Today’s sponsor: This episode of “365 Days of Astronomy” is sponsored by — no one. We still need sponsors for many days in 2016, so please consider sponsoring a day or two. Just click on the “Donate” button on the lower left side of this webpage, or contact us at signup@365daysofastronomy.org.

This is the 365 Days of Astronomy Podcast. Today we bring you a new episode in our Space Scoop series. This show is produced in collaboration with Universe Awareness, a program that strives to inspire every child with our wonderful cosmos.

Asteroid Day: Look Out for Rocks Falling From the Sky!

On June 30th, 1908, a fireball was seen streaking across the morning sky in a remote area of Siberia in Russia.
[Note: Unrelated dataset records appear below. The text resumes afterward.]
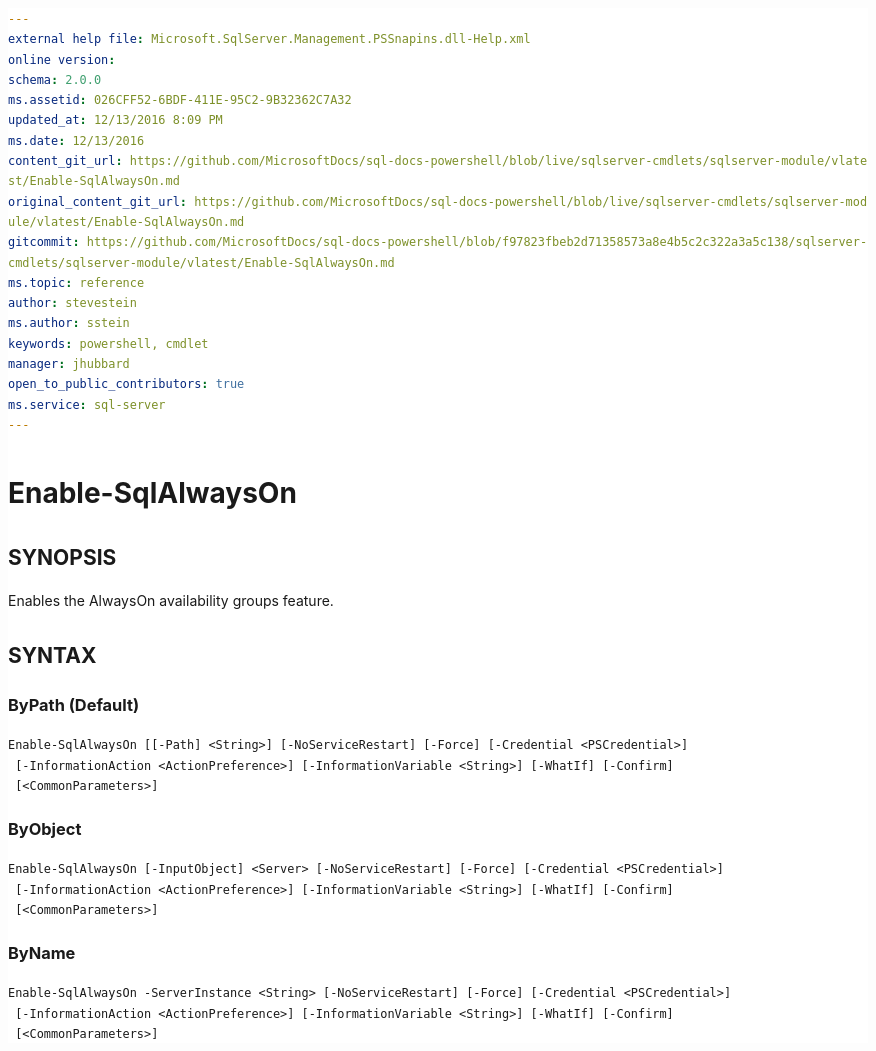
 ```yaml
---
external help file: Microsoft.SqlServer.Management.PSSnapins.dll-Help.xml
online version: 
schema: 2.0.0
ms.assetid: 026CFF52-6BDF-411E-95C2-9B32362C7A32
updated_at: 12/13/2016 8:09 PM
ms.date: 12/13/2016
content_git_url: https://github.com/MicrosoftDocs/sql-docs-powershell/blob/live/sqlserver-cmdlets/sqlserver-module/vlatest/Enable-SqlAlwaysOn.md
original_content_git_url: https://github.com/MicrosoftDocs/sql-docs-powershell/blob/live/sqlserver-cmdlets/sqlserver-module/vlatest/Enable-SqlAlwaysOn.md
gitcommit: https://github.com/MicrosoftDocs/sql-docs-powershell/blob/f97823fbeb2d71358573a8e4b5c2c322a3a5c138/sqlserver-cmdlets/sqlserver-module/vlatest/Enable-SqlAlwaysOn.md
ms.topic: reference
author: stevestein
ms.author: sstein
keywords: powershell, cmdlet
manager: jhubbard
open_to_public_contributors: true
ms.service: sql-server
---
```


# Enable-SqlAlwaysOn

## SYNOPSIS
Enables the AlwaysOn availability groups feature.

## SYNTAX

### ByPath (Default)
```
Enable-SqlAlwaysOn [[-Path] <String>] [-NoServiceRestart] [-Force] [-Credential <PSCredential>]
 [-InformationAction <ActionPreference>] [-InformationVariable <String>] [-WhatIf] [-Confirm]
 [<CommonParameters>]
```

### ByObject
```
Enable-SqlAlwaysOn [-InputObject] <Server> [-NoServiceRestart] [-Force] [-Credential <PSCredential>]
 [-InformationAction <ActionPreference>] [-InformationVariable <String>] [-WhatIf] [-Confirm]
 [<CommonParameters>]
```

### ByName
```
Enable-SqlAlwaysOn -ServerInstance <String> [-NoServiceRestart] [-Force] [-Credential <PSCredential>]
 [-InformationAction <ActionPreference>] [-InformationVariable <String>] [-WhatIf] [-Confirm]
 [<CommonParameters>]
```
Seconds later, an explosion ripped through the air with enough energy to destroy an area of forest almost the size of Tokyo, flattening about 80 million trees.

The earth trembled and many windows were smashed at the Vanavara trading post 65 kilometers away. And the people there felt the heat from the blast.

Luckily, the area in which this disastrous explosion occurred is remote and basically no-one lived there, so there were no reported human casualties.

There were the two Shanyagir brothers who were camped next to the nearby Avarkitty river who got roughed up by the blast.

This event is now known as the ‘Tunguska event’.

It is believed to have been caused by an asteroid estimated to be 40 to 60 meters in diameter, which exploded about 10 kilometers above Earth’s surface.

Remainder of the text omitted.